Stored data
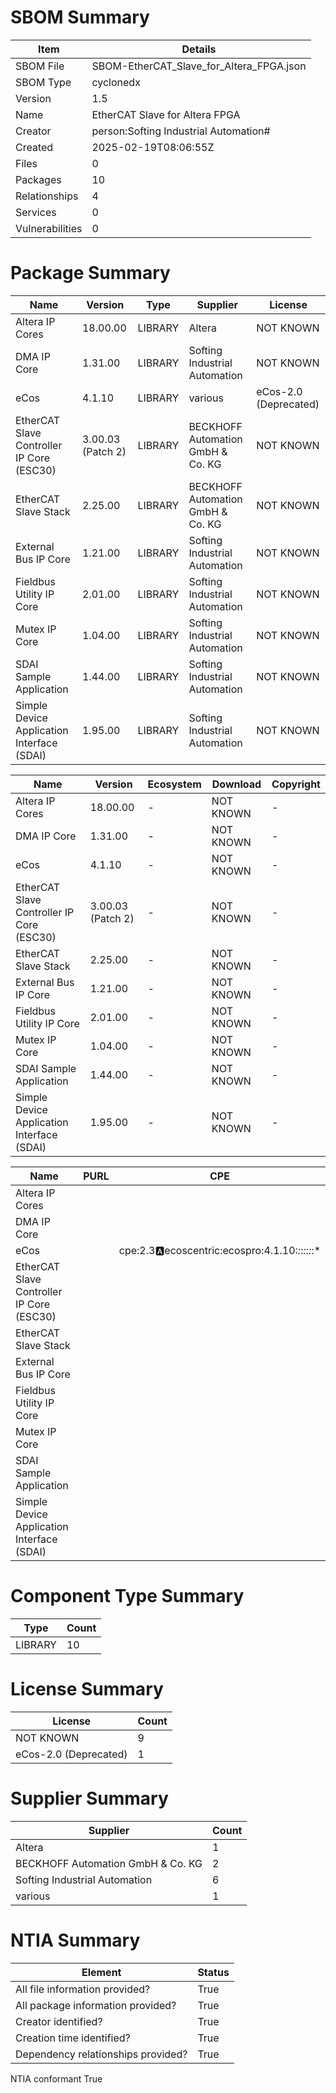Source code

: 
# SBOM Summary

Item | Details
| -------- | -------- 
SBOM File | SBOM-EtherCAT_Slave_for_Altera_FPGA.json
SBOM Type | cyclonedx
Version | 1.5
Name | EtherCAT Slave for Altera FPGA
Creator | person:Softing Industrial Automation#
Created | 2025-02-19T08:06:55Z
Files | 0
Packages | 10
Relationships | 4
Services | 0
Vulnerabilities | 0

# Package Summary

Name | Version | Type | Supplier | License
| -------- | -------- | -------- | -------- | -------- 
Altera IP Cores | 18.00.00 | LIBRARY | Altera | NOT KNOWN
DMA IP Core | 1.31.00 | LIBRARY | Softing Industrial Automation | NOT KNOWN
eCos | 4.1.10 | LIBRARY | various | eCos-2.0 (Deprecated)
EtherCAT Slave Controller IP Core (ESC30) | 3.00.03 (Patch 2) | LIBRARY | BECKHOFF Automation GmbH & Co. KG | NOT KNOWN
EtherCAT Slave Stack | 2.25.00 | LIBRARY | BECKHOFF Automation GmbH & Co. KG | NOT KNOWN
External Bus IP Core | 1.21.00 | LIBRARY | Softing Industrial Automation | NOT KNOWN
Fieldbus Utility IP Core | 2.01.00 | LIBRARY | Softing Industrial Automation | NOT KNOWN
Mutex IP Core | 1.04.00 | LIBRARY | Softing Industrial Automation | NOT KNOWN
SDAI Sample Application | 1.44.00 | LIBRARY | Softing Industrial Automation | NOT KNOWN
Simple Device Application Interface (SDAI) | 1.95.00 | LIBRARY | Softing Industrial Automation | NOT KNOWN

Name | Version | Ecosystem | Download | Copyright
| -------- | -------- | -------- | -------- | -------- 
Altera IP Cores | 18.00.00 | - | NOT KNOWN | -
DMA IP Core | 1.31.00 | - | NOT KNOWN | -
eCos | 4.1.10 | - | NOT KNOWN | -
EtherCAT Slave Controller IP Core (ESC30) | 3.00.03 (Patch 2) | - | NOT KNOWN | -
EtherCAT Slave Stack | 2.25.00 | - | NOT KNOWN | -
External Bus IP Core | 1.21.00 | - | NOT KNOWN | -
Fieldbus Utility IP Core | 2.01.00 | - | NOT KNOWN | -
Mutex IP Core | 1.04.00 | - | NOT KNOWN | -
SDAI Sample Application | 1.44.00 | - | NOT KNOWN | -
Simple Device Application Interface (SDAI) | 1.95.00 | - | NOT KNOWN | -

Name | PURL | CPE
| -------- | -------- | -------- 
Altera IP Cores |  | 
DMA IP Core |  | 
eCos |  | cpe:2.3:a:ecoscentric:ecospro:4.1.10:*:*:*:*:*:*:*
EtherCAT Slave Controller IP Core (ESC30) |  | 
EtherCAT Slave Stack |  | 
External Bus IP Core |  | 
Fieldbus Utility IP Core |  | 
Mutex IP Core |  | 
SDAI Sample Application |  | 
Simple Device Application Interface (SDAI) |  | 

# Component Type Summary

Type | Count
| -------- | -------- 
LIBRARY | 10

# License Summary

License | Count
| -------- | -------- 
NOT KNOWN | 9
eCos-2.0 (Deprecated) | 1

# Supplier Summary

Supplier | Count
| -------- | -------- 
Altera | 1
BECKHOFF Automation GmbH & Co. KG | 2
Softing Industrial Automation | 6
various | 1

# NTIA Summary

Element | Status
| -------- | -------- 
All file information provided? | True
All package information provided? | True
Creator identified? | True
Creation time identified? | True
Dependency relationships provided? | True
NTIA conformant True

Exercise prompt →
Looking at the data above, return every line from the one with "Name | Version | Ecosystem" down to the one with "eCos | 4.1.10 | - |", exactly and inclusively.

Answer to this exercise →
Name | Version | Ecosystem | Download | Copyright
| -------- | -------- | -------- | -------- | -------- 
Altera IP Cores | 18.00.00 | - | NOT KNOWN | -
DMA IP Core | 1.31.00 | - | NOT KNOWN | -
eCos | 4.1.10 | - | NOT KNOWN | -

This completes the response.